The response time at which services are delivered to an end user is one of the most important considerations for your business says David Flower, VP EMEA Gomez. He looks at service level agreements and the principles on how to measure performance in the cloud.

As tempting as its costs savings and scalability may be, the risks of the cloud are now coming to light. Availability and security concerns have dominated this discussion but the performance of the cloud - the response time or speed at which services are delivered to an end-user - may be one of the most important risks to your business.

With broadband at critical mass, and with connection speeds continually increasing, all customers, B2B and B2C, now expect Google.com or Amazon.com-like response times. But should we expect that Amazon’s EC2 service delivers the same speedy performance one experiences when shopping at Amazon.com?

Many small businesses are now jumping on cloud services. However the CIO or CTO or a large complex infrastructure has a much longer check-list of performance considerations. Big or small you require assurances that your cloud provider will deliver the service your business needs. But do the service level agreements (SLAs) offered today by cloud providers meet your expectations for accountability and guarantees?

Levels of cloud services

The cloud promises computing as a utility: off-premises, on-demand, easily scalable (elastic) and paying only for what you use.

Infrastructure as a Service (Iaas) - this is typically a server and storage connected to the internet - a blank page on which to build the underlying platform and every element and application requirement in your infrastructure. Examples include Amazon EC2, Mosso and 3Tera.

Platform as a Service (Paas) - here the underlying platform is abstracted out and you’re given an on-demand solution stack, a development environment on which to build your necessary applications. Examples include Google App Engine and Force.com from Salesforce.

Software as a Service (SaaS) - this is the most mature of the cloud options, providing turnkey applications on-demand, usually accessible from a web browser. Examples include SAP, Zoho and Gomez.

Many cloud SLAs promise 99.99 per cent uptime. But what does that mean to your business? Does availability mean that the server is running or that applications are performing to your specifications? Is availability measured from within the cloud’s firewall or from end users’ actual devices?

CIOs need to ensure that a cloud SLA addresses the company’s specific business needs. This means that every service in the delivery chain has to have someone responsible and accountable for it - just as they would in a non-cloud infrastructure with its detailed service level objectives (SLOs) from internal teams and SLAs from outside vendors.

But if you’re outsourcing vital portions of your infrastructure to the cloud, many of those elements are handled outside your direct control. So who is accountable if one aspect of that service performs below expectations? Watching for these potential cloud disconnects is an important part of your due diligence in evaluating cloud services.

With IaaS, elasticity is the most promoted benefit. Elasticity equals velocity plus capacity. That means a quick ramp-up during peak customer usage periods - and only during those times. But will this ramp-up be fast at all times of the day and across all geographies? And how much additional capacity can you get? Will it be enough?

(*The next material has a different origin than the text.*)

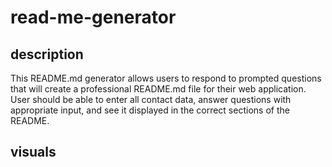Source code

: # read-me-generator

## description
This README.md generator allows users to respond to prompted questions that will create a professional README.md file for their web application. User should be able to enter all contact data, answer questions with appropriate input, and see it displayed in the correct sections of the README.

## visuals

Although not an explicit benefit, connectivity is certainly implied. And you assume you’re getting fast servers with redundant internet connectivity in multi-homed data centres with good peering relationships to major networks nationally and internationally.

Similarly with PaaS, what are the implied performance guarantees? With Google App Engine you assume the underlying service is performing at adequate speeds for your business. Velocity and capacity are a given. With PaaS this happens transparently based on the number of customers using the system. But are all APIs functioning at mission-critical levels at all times or will a spike in usage slow down with the underlying performance?

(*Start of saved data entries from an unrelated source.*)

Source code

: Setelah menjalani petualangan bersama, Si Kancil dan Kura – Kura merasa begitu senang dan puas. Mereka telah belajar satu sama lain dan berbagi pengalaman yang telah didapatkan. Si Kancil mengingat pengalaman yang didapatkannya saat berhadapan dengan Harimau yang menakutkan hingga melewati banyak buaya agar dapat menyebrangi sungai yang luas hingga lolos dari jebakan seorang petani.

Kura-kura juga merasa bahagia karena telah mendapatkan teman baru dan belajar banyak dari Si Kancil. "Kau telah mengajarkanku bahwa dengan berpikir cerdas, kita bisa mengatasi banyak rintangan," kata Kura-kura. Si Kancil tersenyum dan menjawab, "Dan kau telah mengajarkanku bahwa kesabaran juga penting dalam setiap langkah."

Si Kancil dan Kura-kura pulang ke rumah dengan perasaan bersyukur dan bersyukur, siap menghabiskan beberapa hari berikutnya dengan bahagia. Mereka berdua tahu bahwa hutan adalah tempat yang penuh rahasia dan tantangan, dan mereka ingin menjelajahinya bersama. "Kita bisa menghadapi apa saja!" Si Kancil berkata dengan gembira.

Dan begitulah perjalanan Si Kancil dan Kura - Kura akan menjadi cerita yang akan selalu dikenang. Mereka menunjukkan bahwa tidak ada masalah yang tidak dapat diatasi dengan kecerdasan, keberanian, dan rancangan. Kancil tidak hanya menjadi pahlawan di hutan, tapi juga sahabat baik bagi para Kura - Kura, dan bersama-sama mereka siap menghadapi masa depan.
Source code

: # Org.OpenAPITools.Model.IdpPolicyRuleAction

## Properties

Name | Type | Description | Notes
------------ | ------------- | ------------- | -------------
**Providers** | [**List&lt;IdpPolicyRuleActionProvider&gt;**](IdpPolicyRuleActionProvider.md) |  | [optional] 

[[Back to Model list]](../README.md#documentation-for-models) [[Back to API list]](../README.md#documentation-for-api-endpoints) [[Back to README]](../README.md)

With SaaS many of the same performance considerations apply. Can you be sure a transaction made in your Paris office is available minutes later for use by the San Francisco team trying to close an end of quarter deal?

A CIO who has optimised his existing IT infrastructure wants answers to these questions and others, as he considers migrating to the cloud.

In its 2008 report ‘Is Cloud Computing Ready for the Enterprise?’, Forrester Research said that cloud platforms are maturing but would not be enterprise ready for two or three more years. Part of this maturing, we hope, will be the inclusion of detailed and relevant performance guarantees in cloud SLAs along with real-time performance monitoring by providers.

Remember too that whether your installation is simple or complex, all cloud services have one thing in common: they rely on the internet to satisfy the needs of end-users. So regardless of which provider is engaged, cloud services do not relieve IT managers of the responsibility of conducting their own ongoing performance monitoring of all web applications delivered by the cloud.

Guidelines for measuring the performance of the cloud should always include:

  1. Getting clear on what your business needs from the cloud, then testing based on those expectations, implicit and explicit.
  2. Testing before deployment and continually in production, due to the constantly fluctuating nature of the cloud.
  3. Knowing your end-users - how they connect to the internet, their location, times of day they log on, even which browser they use - and delivering on their expectations.

Once you’ve established your performance benchmarks demand an SLA from your cloud provider that addresses all your performance needs. Cloud SLAs are a work in progress and will evolve only when IT professionals demand it. Right now the client is king, as cloud providers look to fulfil the promise of utility computing, but without the risk.